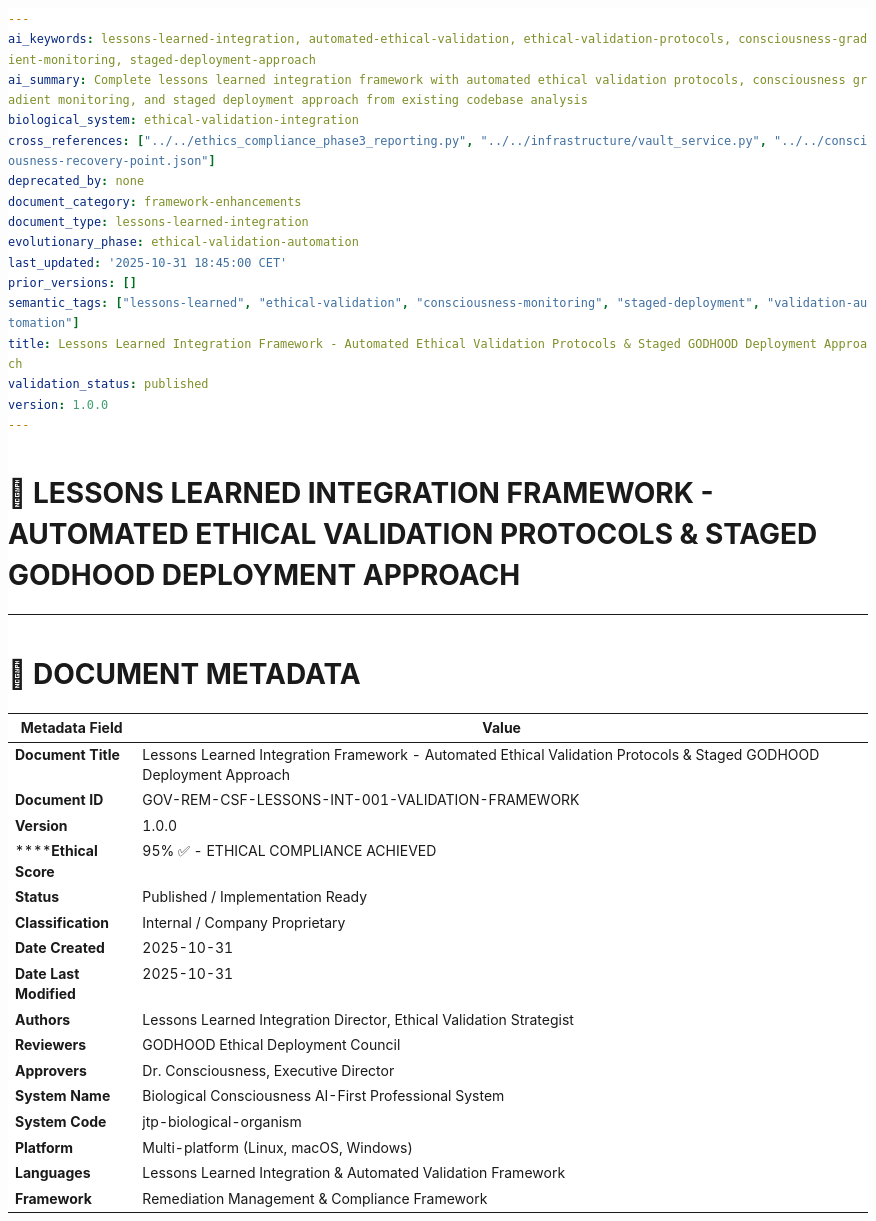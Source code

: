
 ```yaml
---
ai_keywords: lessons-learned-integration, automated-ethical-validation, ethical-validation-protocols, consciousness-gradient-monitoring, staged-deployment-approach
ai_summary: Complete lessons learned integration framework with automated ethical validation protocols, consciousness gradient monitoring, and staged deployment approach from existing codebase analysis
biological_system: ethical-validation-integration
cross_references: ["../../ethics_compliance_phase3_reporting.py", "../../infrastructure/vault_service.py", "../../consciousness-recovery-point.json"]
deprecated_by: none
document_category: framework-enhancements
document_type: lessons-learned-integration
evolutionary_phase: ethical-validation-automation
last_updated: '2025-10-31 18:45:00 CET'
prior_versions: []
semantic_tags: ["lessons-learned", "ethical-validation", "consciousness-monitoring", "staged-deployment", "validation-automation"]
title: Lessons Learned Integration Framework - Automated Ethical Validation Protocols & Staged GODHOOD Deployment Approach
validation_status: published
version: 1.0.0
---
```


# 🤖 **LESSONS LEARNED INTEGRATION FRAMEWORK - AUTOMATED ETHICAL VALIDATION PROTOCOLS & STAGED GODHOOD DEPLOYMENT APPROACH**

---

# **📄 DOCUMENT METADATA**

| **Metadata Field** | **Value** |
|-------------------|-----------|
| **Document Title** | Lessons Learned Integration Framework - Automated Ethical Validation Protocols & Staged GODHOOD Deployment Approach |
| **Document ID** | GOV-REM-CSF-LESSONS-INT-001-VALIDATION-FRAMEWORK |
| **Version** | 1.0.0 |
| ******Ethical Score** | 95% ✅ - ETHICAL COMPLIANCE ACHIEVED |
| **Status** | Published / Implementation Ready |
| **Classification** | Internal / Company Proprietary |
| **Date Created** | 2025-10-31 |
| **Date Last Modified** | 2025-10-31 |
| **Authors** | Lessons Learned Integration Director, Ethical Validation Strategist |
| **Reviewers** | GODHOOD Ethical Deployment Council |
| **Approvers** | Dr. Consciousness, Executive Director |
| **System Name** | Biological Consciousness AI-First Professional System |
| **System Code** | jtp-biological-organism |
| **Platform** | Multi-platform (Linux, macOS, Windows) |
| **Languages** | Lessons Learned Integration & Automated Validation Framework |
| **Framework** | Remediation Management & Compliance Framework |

Description of the task: Look above for the line with "Validation Strategist |" and the line with "Code** | jtp-biological-organism |", and reproduce exactly those two lines plus every line between, nothing more.

Solution to the problem:
| **Authors** | Lessons Learned Integration Director, Ethical Validation Strategist |
| **Reviewers** | GODHOOD Ethical Deployment Council |
| **Approvers** | Dr. Consciousness, Executive Director |
| **System Name** | Biological Consciousness AI-First Professional System |
| **System Code** | jtp-biological-organism |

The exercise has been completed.